[Top][All Lists]
[Date Prev][Date Next][Thread Prev][Thread Next][Date Index][Thread Index]
Re: [PATCH] Wide characters
From: |
Ludovic Courtès |
Subject: |
Re: [PATCH] Wide characters |
Date: |
Mon, 23 Feb 2009 23:06:53 +0100 |
User-agent: |
Gnus/5.13 (Gnus v5.13) Emacs/23.0.90 (gnu/linux) |
Hi,
Mike Gran <address@hidden> writes:
> I've been playing with this wide char stuff, and I have a patch that
> would move the encoding of characters to UCS-4.
Thanks for the good news!
> This is completely useless on its own, because, in this
> patch, the internal encoding of strings is still 8-bit chars, and,
> thus, there is no way to use the wide characters in strings.
Yes. I think the best thing will be to let you experiment in a
dedicated branch, so we can progressively see things take shape.

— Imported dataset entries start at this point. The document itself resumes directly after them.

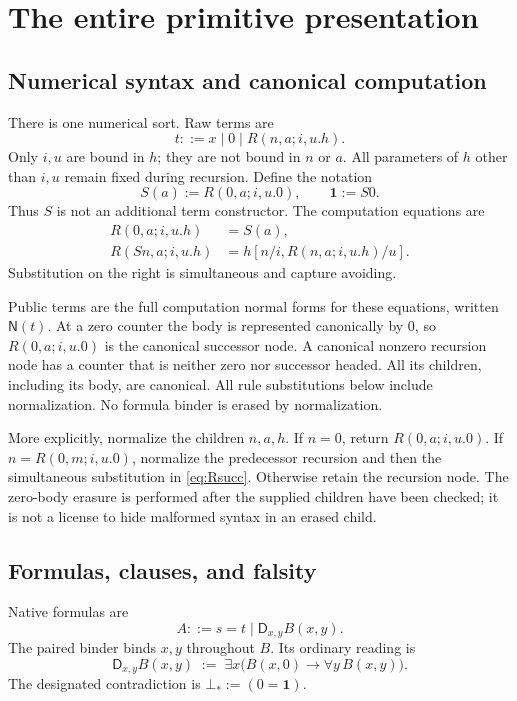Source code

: \documentclass[11pt,letterpaper]{article}
\theoremstyle{definition}\newtheorem{definition}[theorem]{Definition}
\theoremstyle{remark}\newtheorem{remark}[theorem]{Remark}
\newcommand{\NF}{\mathsf N}
\newcommand{\DD}{\mathsf D}
\newcommand{\one}{\mathbf1}
\begin{document}
\section{The entire primitive presentation}\label{sec:calculus}

\subsection{Numerical syntax and canonical computation}
There is one numerical sort. Raw terms are
\[
 t ::= x\mid 0\mid R(n,a;i,u.h).
\]
Only $i,u$ are bound in $h$; they are not bound in $n$ or $a$. All
parameters of $h$ other than $i,u$ remain fixed during recursion.
Define the notation
\[
 S(a):=R(0,a;i,u.0),\qquad \one:=S0.
\]
Thus $S$ is not an additional term constructor. The computation equations
are
\begin{align}
 R(0,a;i,u.h)&=S(a),\label{eq:Rzero}\\
 R(Sn,a;i,u.h)&=h[n/i,R(n,a;i,u.h)/u].\label{eq:Rsucc}
\end{align}
Substitution on the right is simultaneous and capture avoiding.

Public terms are the full computation normal forms for these equations,
written $\NF(t)$. At a zero counter the body is represented canonically
by $0$, so $R(0,a;i,u.0)$ is the canonical successor node. A canonical
nonzero recursion node has a counter that is neither zero nor
successor headed. All its children, including its body, are canonical.
All rule substitutions below include normalization. No formula binder
is erased by normalization.

More explicitly, normalize the children $n,a,h$. If $n=0$, return
$R(0,a;i,u.0)$. If $n=R(0,m;i,u.0)$, normalize the predecessor
recursion and then the simultaneous substitution in
\eqref{eq:Rsucc}. Otherwise retain the recursion node. The zero-body
erasure is performed after the supplied children have been checked;
it is not a license to hide malformed syntax in an erased child.

\subsection{Formulas, clauses, and falsity}
Native formulas are
\[
 A ::= s=t\mid \DD_{x,y}B(x,y).
\]
The paired binder binds $x,y$ throughout $B$. Its ordinary reading is
\begin{equation}\label{eq:Dreading}
 \DD_{x,y}B(x,y)\;:=\;
 \exists x\bigl(B(x,0)\to\forall y\,B(x,y)\bigr).
\end{equation}
The designated contradiction is $\bot_*:=(0=\one)$.
\end{document}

> It is all pretty simple. Since the internal representation of chars
> becomes UCS-4, I used scm_t_uint32 as the char type, and I removed the
> code that supported EBCDIC-encoded characters. I changed the tables
> of character names to deal with more names and discontiguous control
> characters. And, as a temporary kludge, I made a macro
> SCM_MAKE_8BIT_CHAR to cast the 8-bit characters used in strings to a
> scm_t_uint32. Also, I used functions from the Gnulib unicase and
> unictype modules for character properties, including a couple that
> Bruno Haible of Gnulib was kind enough to create for me.
That sounds good.
I only have minor comments at this point, see below.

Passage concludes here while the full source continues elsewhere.